[Excerpted records]
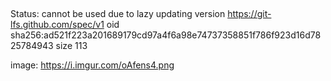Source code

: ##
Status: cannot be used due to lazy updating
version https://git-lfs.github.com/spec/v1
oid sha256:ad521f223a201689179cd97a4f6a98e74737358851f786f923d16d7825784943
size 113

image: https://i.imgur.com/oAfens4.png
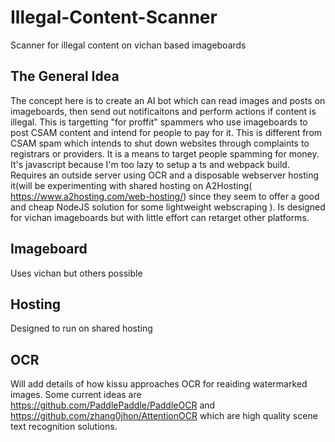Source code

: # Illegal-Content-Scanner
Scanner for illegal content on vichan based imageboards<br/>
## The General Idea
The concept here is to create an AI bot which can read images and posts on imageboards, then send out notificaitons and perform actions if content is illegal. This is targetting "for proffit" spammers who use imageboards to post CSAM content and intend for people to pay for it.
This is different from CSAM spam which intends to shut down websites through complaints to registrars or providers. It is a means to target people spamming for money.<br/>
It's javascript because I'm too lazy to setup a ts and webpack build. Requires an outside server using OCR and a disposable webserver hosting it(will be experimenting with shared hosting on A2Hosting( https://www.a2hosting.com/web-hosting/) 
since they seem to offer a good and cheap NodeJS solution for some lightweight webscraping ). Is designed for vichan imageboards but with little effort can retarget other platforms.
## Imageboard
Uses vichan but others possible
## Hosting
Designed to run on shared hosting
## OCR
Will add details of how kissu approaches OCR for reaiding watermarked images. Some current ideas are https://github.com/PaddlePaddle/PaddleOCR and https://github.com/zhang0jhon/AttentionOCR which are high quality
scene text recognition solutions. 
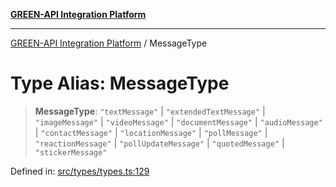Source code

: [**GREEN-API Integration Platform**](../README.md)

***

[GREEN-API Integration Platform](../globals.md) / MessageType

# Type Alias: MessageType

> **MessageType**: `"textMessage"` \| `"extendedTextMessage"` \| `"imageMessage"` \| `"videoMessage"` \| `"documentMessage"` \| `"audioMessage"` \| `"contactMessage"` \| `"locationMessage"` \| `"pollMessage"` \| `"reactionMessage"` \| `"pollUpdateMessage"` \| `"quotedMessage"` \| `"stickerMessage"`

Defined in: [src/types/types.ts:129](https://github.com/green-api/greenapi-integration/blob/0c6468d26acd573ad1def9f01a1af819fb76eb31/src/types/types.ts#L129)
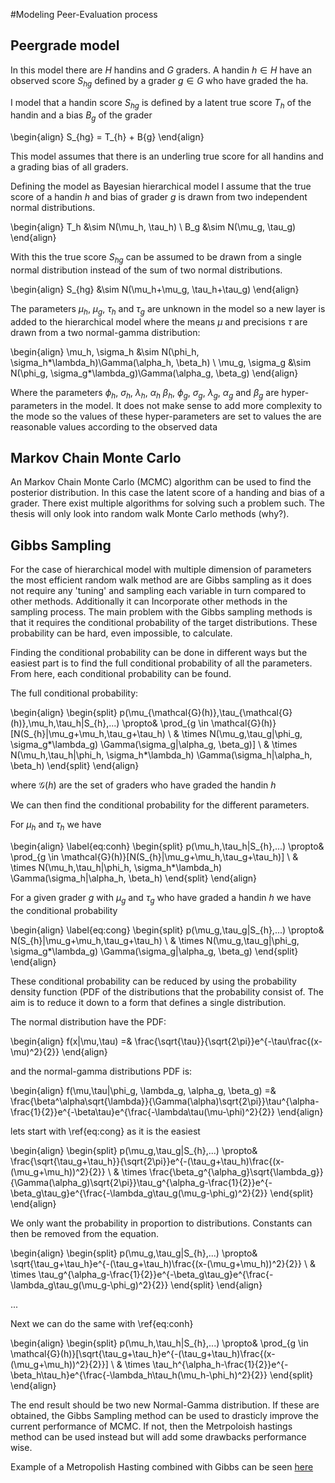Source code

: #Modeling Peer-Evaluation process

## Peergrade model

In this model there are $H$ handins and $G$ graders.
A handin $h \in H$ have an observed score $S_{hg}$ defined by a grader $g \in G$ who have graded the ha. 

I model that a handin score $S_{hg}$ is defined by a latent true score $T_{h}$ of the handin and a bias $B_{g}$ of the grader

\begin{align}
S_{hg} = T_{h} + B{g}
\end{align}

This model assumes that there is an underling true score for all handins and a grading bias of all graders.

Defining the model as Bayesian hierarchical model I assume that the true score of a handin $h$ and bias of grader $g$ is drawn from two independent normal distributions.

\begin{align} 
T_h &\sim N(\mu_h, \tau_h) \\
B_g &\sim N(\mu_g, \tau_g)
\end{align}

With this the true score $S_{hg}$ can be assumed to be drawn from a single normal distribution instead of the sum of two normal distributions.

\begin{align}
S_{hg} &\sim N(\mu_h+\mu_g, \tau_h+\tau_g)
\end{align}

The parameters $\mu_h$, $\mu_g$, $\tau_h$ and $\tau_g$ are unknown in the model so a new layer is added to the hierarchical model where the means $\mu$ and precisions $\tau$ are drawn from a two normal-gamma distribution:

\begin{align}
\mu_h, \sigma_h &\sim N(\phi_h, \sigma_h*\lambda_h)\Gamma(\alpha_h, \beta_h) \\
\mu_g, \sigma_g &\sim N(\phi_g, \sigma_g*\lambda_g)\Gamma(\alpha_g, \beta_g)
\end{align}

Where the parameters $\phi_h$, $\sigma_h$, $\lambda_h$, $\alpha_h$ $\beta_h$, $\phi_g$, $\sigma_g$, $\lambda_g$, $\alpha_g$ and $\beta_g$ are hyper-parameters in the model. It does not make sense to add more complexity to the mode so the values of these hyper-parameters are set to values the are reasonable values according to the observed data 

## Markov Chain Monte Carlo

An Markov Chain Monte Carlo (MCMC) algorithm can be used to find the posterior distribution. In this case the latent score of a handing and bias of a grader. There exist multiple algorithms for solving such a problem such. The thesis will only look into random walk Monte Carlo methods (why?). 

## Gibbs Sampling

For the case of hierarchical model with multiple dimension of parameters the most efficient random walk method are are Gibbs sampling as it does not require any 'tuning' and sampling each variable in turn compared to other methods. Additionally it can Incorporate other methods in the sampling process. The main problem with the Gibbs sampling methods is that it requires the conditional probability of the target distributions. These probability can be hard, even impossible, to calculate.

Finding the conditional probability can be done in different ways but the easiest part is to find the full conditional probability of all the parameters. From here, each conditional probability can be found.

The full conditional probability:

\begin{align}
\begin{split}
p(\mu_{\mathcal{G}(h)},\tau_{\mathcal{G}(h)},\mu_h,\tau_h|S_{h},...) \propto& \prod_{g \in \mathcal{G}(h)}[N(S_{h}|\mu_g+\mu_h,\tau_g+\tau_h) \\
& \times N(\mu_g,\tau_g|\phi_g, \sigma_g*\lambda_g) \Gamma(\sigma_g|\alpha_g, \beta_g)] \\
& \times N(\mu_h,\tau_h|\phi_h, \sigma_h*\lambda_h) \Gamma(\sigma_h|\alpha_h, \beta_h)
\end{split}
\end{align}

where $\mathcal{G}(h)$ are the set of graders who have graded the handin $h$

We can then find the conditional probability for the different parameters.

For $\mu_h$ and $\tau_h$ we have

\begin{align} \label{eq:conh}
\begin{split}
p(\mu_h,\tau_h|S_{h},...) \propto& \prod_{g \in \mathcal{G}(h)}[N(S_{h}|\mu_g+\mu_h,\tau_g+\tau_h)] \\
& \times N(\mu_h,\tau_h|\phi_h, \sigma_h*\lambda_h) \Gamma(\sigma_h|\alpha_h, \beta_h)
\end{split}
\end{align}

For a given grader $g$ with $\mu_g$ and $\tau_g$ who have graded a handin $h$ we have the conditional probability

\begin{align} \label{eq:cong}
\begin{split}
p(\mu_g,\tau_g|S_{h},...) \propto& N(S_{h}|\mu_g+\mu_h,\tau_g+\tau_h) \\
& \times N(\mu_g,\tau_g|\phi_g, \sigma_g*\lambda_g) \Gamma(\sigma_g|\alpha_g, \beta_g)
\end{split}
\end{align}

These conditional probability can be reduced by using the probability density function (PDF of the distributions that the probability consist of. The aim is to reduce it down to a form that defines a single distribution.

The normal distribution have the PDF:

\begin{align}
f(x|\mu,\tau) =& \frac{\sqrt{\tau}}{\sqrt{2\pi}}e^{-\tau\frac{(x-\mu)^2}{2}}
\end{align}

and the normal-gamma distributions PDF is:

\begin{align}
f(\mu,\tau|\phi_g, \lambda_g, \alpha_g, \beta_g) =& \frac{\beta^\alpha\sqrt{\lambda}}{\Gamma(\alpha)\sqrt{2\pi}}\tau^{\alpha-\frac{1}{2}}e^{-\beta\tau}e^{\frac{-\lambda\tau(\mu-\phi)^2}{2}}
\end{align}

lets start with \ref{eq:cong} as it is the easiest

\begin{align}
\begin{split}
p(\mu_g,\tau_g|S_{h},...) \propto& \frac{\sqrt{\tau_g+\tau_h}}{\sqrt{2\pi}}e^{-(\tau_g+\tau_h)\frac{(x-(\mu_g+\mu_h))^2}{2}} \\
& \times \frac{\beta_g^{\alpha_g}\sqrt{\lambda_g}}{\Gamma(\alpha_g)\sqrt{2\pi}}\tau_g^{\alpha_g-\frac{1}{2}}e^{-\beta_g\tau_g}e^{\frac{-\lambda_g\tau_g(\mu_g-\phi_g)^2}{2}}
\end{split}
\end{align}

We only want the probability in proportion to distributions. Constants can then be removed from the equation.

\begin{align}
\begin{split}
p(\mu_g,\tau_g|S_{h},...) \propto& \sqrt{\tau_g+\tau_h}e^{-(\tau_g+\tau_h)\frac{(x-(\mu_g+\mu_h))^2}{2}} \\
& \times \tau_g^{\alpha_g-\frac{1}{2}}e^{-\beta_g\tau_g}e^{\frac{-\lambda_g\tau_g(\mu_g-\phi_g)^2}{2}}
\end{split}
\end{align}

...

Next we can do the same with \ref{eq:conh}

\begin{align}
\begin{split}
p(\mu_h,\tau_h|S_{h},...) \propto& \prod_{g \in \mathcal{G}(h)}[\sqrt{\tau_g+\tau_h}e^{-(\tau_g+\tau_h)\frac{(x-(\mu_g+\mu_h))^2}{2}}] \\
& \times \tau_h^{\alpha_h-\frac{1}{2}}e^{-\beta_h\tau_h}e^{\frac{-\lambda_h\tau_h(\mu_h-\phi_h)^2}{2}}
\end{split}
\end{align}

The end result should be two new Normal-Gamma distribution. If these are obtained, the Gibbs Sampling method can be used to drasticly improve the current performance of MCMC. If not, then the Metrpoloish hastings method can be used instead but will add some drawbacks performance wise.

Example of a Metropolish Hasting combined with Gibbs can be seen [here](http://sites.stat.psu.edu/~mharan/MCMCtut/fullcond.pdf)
[/Excerpted records]
● Work to complete
Where a line above contains the word "handins", copy that line.

● Response to this task
In this model there are $H$ handins and $G$ graders.
This model assumes that there is an underling true score for all handins and a grading bias of all graders.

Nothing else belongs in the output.